• _Recorded information_:
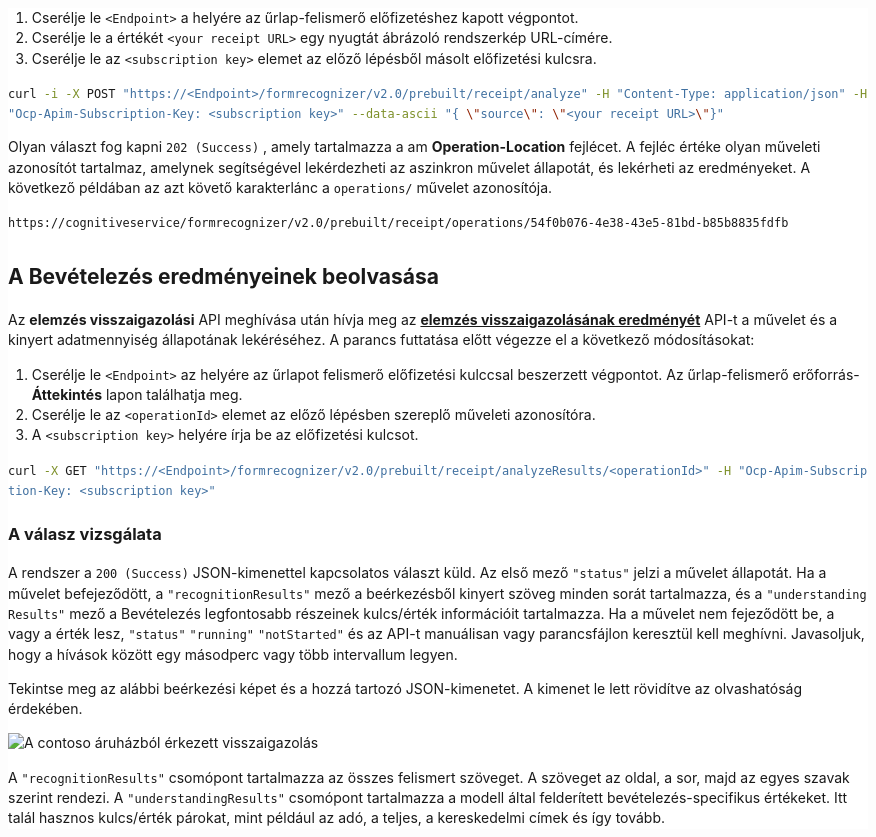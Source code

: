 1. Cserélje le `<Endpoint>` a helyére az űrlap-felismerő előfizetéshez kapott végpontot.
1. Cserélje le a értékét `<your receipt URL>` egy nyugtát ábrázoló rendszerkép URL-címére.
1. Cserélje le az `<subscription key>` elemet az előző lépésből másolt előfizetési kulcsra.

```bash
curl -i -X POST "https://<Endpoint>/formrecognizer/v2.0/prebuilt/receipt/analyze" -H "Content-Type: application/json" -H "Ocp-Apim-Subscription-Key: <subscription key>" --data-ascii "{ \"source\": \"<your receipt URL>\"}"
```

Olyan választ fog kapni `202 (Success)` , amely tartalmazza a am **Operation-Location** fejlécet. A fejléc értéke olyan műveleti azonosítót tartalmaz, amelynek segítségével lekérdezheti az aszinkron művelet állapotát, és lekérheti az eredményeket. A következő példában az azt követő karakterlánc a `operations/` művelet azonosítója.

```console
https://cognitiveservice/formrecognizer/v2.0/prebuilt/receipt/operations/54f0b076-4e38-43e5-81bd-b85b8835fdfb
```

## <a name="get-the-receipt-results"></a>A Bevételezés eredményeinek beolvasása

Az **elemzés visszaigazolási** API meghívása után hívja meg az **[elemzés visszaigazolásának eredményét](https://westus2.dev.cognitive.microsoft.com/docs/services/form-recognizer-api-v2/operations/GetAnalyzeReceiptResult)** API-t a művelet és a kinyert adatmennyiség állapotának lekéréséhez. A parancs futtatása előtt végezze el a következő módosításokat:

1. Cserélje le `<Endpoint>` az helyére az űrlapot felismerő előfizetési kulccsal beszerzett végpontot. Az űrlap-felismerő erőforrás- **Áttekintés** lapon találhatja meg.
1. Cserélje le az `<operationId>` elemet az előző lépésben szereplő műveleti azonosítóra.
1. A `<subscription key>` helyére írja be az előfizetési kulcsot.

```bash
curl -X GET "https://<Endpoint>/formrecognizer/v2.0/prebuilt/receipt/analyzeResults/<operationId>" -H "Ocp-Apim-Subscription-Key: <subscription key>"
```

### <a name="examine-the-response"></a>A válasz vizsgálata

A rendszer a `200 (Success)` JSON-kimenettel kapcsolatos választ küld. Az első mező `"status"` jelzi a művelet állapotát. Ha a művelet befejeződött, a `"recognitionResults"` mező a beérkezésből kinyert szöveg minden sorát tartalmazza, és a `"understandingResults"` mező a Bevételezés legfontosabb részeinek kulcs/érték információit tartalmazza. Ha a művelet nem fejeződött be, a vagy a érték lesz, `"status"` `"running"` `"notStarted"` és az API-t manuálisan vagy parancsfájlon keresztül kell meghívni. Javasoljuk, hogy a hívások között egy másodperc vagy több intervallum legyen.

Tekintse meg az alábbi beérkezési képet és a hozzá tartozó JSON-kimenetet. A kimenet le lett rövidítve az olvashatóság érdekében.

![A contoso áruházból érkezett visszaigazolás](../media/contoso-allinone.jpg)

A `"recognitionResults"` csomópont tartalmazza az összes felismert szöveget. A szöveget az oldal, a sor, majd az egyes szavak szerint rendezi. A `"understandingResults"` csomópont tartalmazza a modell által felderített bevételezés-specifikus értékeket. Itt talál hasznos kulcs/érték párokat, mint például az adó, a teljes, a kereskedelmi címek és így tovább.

==

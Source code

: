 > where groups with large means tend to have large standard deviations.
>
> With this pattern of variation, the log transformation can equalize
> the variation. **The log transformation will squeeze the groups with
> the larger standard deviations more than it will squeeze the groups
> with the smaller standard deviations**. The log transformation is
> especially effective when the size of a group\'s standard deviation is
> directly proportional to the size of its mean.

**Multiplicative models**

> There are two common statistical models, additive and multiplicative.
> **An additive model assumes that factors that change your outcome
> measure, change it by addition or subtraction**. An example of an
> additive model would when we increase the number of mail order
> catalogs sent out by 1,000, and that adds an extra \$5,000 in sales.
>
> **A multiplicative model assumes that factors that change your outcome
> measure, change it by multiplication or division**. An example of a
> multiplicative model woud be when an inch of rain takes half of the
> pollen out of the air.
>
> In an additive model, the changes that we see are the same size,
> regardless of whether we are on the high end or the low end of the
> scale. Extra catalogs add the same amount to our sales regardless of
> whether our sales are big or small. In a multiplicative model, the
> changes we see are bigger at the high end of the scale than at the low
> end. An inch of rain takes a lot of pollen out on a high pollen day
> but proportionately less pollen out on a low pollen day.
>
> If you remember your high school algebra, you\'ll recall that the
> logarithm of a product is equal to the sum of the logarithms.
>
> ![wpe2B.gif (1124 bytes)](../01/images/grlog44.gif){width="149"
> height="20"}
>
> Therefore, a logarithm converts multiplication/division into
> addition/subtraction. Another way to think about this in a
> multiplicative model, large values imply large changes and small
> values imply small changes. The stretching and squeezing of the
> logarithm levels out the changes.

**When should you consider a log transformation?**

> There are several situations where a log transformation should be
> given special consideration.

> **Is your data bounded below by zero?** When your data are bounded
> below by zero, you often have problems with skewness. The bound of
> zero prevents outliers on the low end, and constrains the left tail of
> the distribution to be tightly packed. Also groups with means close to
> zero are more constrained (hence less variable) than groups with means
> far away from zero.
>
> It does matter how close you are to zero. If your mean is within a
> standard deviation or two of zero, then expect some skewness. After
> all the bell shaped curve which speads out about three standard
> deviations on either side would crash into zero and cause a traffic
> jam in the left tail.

• _Assigned task_:
Show all lines in the records above that hold "subscription".

• _Result of the exercise_:
1. Cserélje le az `<subscription key>` elemet az előző lépésből másolt előfizetési kulcsra.
curl -i -X POST "https://<Endpoint>/formrecognizer/v2.0/prebuilt/receipt/analyze" -H "Content-Type: application/json" -H "Ocp-Apim-Subscription-Key: <subscription key>" --data-ascii "{ \"source\": \"<your receipt URL>\"}"
1. A `<subscription key>` helyére írja be az előfizetési kulcsot.
curl -X GET "https://<Endpoint>/formrecognizer/v2.0/prebuilt/receipt/analyzeResults/<operationId>" -H "Ocp-Apim-Subscription-Key: <subscription key>"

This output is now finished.